(Data items)
—————

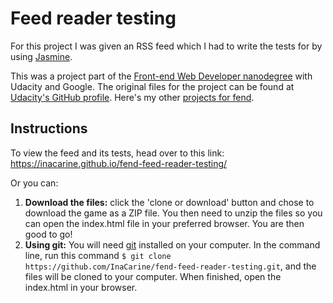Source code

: # Feed reader testing
For this project I was given an RSS feed which I had to write the tests for by using [Jasmine](https://jasmine.github.io/).

This was a project part of the [Front-end Web Developer nanodegree](https://eu.udacity.com/course/front-end-web-developer-nanodegree--nd001) with Udacity and Google. The original files for the project can be found at [Udacity's GitHub profile](https://github.com/udacity/frontend-nanodegree-feedreader). Here's my other [projects for fend](https://inacarine.github.io/fend).

## Instructions
To view the feed and its tests, head over to this link: https://inacarine.github.io/fend-feed-reader-testing/

Or you can:
1. **Download the files:** click the 'clone or download' button and chose to download the game as a ZIP file. You then need to unzip the files so you can open the index.html file in your preferred browser. You are then good to go!
2. **Using git:** You will need [git](https://git-scm.com/) installed on your computer. In the command line, run this command `$ git clone https://github.com/InaCarine/fend-feed-reader-testing.git`, and the files will be cloned to your computer. When finished, open the index.html in your browser.
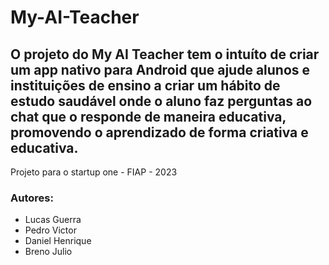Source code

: # My-AI-Teacher
O projeto do My AI Teacher tem o intuíto de criar um app nativo para Android que ajude alunos e instituições de ensino a criar um hábito de estudo saudável onde o aluno faz perguntas ao chat que o responde de maneira educativa, promovendo o aprendizado de forma criativa e educativa.
--
Projeto para o startup one - FIAP - 2023
### Autores:
- Lucas Guerra
- Pedro Victor
- Daniel Henrique
- Breno Julio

—————

> **Exercise requirements**:
Above are the records; repeat exactly the lines from the one holding "This was a project" down to the one holding "## Instructions", end lines included.

> **Exercise result**:
This was a project part of the [Front-end Web Developer nanodegree](https://eu.udacity.com/course/front-end-web-developer-nanodegree--nd001) with Udacity and Google. The original files for the project can be found at [Udacity's GitHub profile](https://github.com/udacity/frontend-nanodegree-feedreader). Here's my other [projects for fend](https://inacarine.github.io/fend).

## Instructions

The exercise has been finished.